**DIRECTIONS:** Beneath this instruction is a block of data; output from it exactly the lines that run from the one containing "apt install php7.1 php7.1-common" through the one containing "-----AFTER INSTALATION AND", inclusive.

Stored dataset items
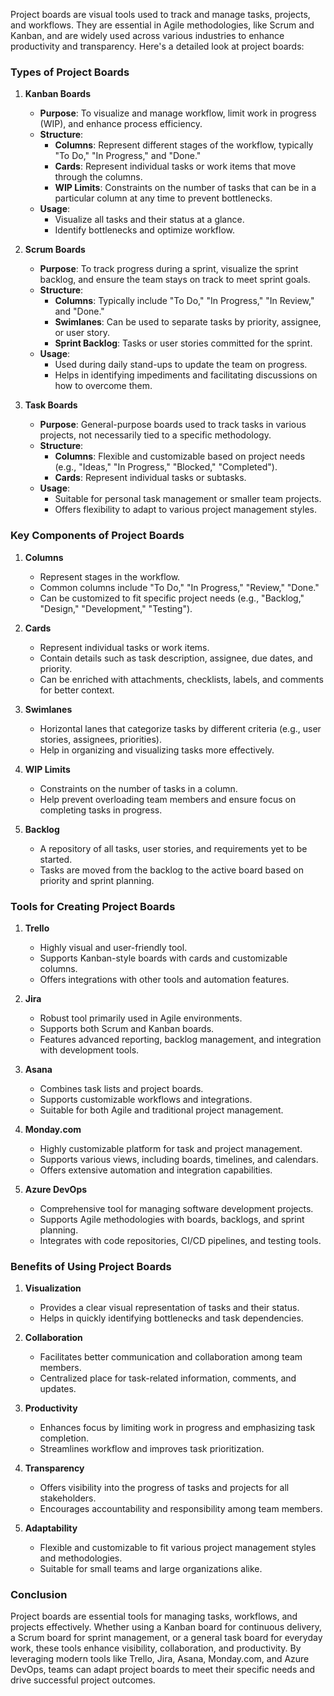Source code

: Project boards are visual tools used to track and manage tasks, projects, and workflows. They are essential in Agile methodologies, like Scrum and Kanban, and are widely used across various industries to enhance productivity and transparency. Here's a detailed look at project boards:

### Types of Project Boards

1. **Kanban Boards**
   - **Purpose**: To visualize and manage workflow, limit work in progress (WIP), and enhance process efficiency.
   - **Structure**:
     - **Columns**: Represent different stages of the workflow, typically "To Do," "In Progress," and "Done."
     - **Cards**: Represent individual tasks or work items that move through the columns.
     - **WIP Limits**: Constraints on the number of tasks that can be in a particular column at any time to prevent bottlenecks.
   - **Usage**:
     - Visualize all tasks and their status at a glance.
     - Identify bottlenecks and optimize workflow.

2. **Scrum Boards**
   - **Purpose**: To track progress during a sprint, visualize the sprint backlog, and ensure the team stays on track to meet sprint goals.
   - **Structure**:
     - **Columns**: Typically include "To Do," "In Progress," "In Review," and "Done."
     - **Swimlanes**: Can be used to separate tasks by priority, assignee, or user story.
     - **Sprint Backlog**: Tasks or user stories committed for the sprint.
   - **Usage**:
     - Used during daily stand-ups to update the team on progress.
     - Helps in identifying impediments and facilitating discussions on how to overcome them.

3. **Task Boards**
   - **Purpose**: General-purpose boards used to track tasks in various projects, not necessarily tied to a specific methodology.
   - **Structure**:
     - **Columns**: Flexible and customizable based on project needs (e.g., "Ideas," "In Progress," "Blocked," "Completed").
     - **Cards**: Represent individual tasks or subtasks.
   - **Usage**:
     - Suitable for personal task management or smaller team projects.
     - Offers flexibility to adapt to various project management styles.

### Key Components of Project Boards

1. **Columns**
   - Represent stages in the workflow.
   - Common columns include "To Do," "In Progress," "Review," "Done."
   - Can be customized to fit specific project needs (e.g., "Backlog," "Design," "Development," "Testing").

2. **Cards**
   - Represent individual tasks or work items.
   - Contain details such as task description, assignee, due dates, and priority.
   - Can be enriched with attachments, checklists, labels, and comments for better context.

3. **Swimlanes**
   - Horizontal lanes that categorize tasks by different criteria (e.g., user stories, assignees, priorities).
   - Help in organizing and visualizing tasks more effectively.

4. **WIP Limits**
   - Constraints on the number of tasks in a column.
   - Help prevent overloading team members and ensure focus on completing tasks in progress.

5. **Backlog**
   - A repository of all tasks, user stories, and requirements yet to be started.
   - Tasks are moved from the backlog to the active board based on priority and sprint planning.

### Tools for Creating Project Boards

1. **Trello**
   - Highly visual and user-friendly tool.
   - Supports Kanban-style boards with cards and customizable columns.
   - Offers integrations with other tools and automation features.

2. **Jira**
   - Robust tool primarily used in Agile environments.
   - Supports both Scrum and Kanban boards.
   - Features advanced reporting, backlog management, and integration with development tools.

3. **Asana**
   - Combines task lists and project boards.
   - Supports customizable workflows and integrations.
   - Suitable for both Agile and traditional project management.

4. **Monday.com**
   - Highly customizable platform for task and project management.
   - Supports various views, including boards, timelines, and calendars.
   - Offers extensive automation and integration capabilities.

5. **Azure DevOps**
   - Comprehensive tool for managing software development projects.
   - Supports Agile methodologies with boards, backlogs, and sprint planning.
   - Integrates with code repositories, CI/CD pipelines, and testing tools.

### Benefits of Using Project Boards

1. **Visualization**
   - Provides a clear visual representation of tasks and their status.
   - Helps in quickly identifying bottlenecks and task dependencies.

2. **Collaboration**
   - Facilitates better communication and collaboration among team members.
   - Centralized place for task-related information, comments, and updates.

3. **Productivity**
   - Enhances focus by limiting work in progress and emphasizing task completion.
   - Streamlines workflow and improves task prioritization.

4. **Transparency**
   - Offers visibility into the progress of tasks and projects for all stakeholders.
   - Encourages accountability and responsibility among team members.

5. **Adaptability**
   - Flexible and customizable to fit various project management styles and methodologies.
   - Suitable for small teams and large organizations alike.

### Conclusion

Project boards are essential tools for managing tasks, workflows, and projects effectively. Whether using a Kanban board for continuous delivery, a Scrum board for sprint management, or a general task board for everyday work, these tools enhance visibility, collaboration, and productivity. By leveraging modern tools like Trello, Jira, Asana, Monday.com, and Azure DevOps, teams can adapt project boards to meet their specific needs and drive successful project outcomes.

==

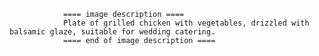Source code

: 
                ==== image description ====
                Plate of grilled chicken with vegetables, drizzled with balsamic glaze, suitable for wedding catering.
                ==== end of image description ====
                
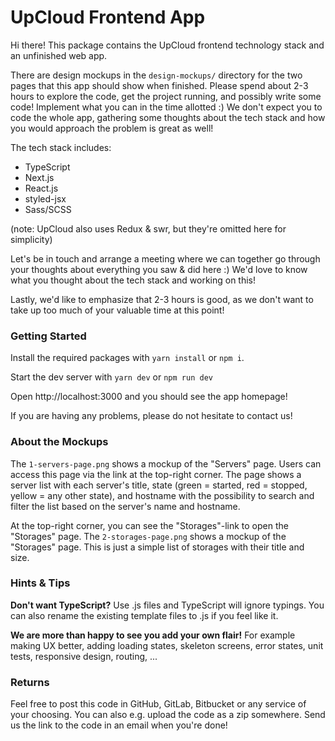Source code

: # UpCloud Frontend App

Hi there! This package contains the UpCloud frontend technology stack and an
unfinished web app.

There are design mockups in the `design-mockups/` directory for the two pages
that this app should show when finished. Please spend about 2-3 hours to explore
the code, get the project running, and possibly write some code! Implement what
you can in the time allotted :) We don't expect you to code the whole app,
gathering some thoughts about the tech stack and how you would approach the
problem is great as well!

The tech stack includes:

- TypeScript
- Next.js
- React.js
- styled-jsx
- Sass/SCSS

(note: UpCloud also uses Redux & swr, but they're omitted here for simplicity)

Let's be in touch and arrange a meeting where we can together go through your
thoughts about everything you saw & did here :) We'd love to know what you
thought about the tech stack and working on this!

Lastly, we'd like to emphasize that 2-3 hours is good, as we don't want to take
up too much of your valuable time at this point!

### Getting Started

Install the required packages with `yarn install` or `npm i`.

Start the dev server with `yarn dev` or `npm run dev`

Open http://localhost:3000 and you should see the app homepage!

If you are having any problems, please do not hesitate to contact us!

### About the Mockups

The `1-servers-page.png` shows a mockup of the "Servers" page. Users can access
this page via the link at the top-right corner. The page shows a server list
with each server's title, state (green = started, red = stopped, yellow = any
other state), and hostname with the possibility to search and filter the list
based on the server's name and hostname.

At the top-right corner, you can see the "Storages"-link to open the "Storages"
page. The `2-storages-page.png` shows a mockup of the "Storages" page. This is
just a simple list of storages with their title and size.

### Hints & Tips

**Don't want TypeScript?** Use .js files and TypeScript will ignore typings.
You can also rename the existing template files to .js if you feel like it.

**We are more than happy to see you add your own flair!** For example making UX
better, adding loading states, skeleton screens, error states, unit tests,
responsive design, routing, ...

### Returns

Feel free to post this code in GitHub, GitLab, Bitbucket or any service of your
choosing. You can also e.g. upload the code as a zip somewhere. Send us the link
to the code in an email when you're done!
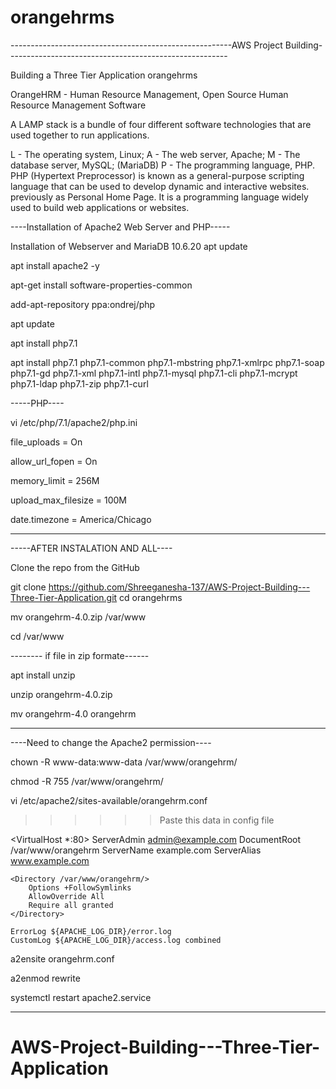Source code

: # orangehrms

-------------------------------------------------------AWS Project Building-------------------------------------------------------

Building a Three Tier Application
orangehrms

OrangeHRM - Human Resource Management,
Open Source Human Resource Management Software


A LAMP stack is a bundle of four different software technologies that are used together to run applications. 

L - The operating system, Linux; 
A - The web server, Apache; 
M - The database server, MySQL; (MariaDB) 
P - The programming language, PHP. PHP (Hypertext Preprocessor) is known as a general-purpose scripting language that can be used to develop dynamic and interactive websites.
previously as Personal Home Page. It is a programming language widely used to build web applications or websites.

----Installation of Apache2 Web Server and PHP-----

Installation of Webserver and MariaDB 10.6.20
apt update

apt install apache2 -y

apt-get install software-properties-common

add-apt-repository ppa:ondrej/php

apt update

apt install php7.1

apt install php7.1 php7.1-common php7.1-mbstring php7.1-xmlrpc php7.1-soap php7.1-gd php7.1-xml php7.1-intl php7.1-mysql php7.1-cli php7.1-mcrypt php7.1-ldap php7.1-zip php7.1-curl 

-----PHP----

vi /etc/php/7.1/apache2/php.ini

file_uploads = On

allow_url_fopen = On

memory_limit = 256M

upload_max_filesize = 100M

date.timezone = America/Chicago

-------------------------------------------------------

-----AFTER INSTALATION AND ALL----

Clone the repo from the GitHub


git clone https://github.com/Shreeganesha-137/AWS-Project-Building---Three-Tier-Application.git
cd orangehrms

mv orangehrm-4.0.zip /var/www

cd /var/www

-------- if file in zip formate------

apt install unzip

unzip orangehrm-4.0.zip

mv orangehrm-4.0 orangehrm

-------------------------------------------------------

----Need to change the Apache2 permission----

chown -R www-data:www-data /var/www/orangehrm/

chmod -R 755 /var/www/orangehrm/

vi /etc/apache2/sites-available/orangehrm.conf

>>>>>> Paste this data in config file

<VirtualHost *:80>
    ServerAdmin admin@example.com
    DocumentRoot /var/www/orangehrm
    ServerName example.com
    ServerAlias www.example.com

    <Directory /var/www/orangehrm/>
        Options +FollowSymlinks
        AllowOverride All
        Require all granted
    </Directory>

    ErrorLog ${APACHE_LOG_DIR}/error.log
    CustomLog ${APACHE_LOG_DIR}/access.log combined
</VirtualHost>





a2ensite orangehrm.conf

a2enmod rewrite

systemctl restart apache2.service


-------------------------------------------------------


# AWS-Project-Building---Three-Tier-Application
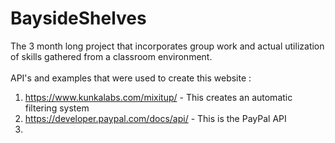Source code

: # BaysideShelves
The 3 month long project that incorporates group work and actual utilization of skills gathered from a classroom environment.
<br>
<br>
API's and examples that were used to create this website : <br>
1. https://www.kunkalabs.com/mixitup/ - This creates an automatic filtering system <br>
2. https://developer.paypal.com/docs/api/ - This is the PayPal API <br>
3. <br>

==

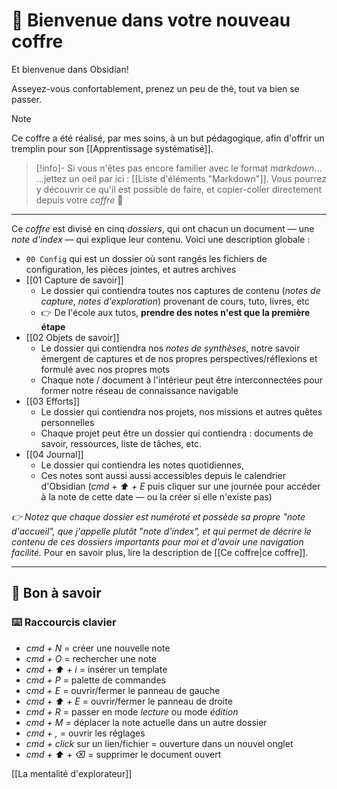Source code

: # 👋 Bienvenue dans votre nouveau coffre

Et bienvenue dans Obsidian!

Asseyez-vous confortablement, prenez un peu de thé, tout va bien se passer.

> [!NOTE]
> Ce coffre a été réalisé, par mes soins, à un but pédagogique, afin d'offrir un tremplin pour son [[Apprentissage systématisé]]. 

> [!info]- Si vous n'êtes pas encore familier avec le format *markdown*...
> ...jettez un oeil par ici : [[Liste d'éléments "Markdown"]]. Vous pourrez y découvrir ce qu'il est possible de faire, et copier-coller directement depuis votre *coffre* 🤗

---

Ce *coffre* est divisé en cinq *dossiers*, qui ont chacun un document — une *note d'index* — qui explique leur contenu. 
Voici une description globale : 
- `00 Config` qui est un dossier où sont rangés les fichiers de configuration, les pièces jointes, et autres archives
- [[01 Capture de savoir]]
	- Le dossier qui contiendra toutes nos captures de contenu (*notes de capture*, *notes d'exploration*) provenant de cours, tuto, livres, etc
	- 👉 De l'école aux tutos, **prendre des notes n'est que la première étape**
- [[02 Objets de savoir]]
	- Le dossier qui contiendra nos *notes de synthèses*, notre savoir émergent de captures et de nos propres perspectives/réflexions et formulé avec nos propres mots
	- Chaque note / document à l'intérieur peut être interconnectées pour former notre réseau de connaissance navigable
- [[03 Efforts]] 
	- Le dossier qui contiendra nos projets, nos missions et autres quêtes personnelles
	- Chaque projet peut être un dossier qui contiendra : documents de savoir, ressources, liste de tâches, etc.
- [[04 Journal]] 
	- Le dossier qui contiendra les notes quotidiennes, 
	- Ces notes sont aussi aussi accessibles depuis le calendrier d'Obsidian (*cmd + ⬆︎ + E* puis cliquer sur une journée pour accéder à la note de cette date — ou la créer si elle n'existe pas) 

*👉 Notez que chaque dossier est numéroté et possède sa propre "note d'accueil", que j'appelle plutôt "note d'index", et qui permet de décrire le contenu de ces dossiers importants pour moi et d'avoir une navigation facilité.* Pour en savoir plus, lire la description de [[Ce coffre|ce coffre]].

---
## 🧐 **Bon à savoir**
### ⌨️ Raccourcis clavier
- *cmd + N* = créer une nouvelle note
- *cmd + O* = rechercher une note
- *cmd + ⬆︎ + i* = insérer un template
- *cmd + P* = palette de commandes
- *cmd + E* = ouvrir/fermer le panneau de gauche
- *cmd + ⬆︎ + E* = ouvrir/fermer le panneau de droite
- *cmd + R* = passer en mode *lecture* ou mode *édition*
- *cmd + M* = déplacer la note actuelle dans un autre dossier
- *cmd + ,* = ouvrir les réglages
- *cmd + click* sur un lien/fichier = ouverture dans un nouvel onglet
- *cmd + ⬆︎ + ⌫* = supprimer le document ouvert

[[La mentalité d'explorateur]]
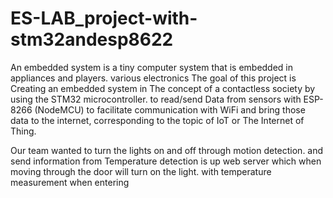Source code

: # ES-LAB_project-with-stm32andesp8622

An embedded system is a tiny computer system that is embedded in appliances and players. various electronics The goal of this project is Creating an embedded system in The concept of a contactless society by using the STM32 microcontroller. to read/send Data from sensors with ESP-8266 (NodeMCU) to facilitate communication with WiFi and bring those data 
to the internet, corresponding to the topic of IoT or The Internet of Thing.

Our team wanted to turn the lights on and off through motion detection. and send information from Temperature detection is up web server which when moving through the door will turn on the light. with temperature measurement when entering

**THE COMPLETED TASK:**
apt install php7.1 php7.1-common php7.1-mbstring php7.1-xmlrpc php7.1-soap php7.1-gd php7.1-xml php7.1-intl php7.1-mysql php7.1-cli php7.1-mcrypt php7.1-ldap php7.1-zip php7.1-curl 

-----PHP----

vi /etc/php/7.1/apache2/php.ini

file_uploads = On

allow_url_fopen = On

memory_limit = 256M

upload_max_filesize = 100M

date.timezone = America/Chicago

-------------------------------------------------------

-----AFTER INSTALATION AND ALL----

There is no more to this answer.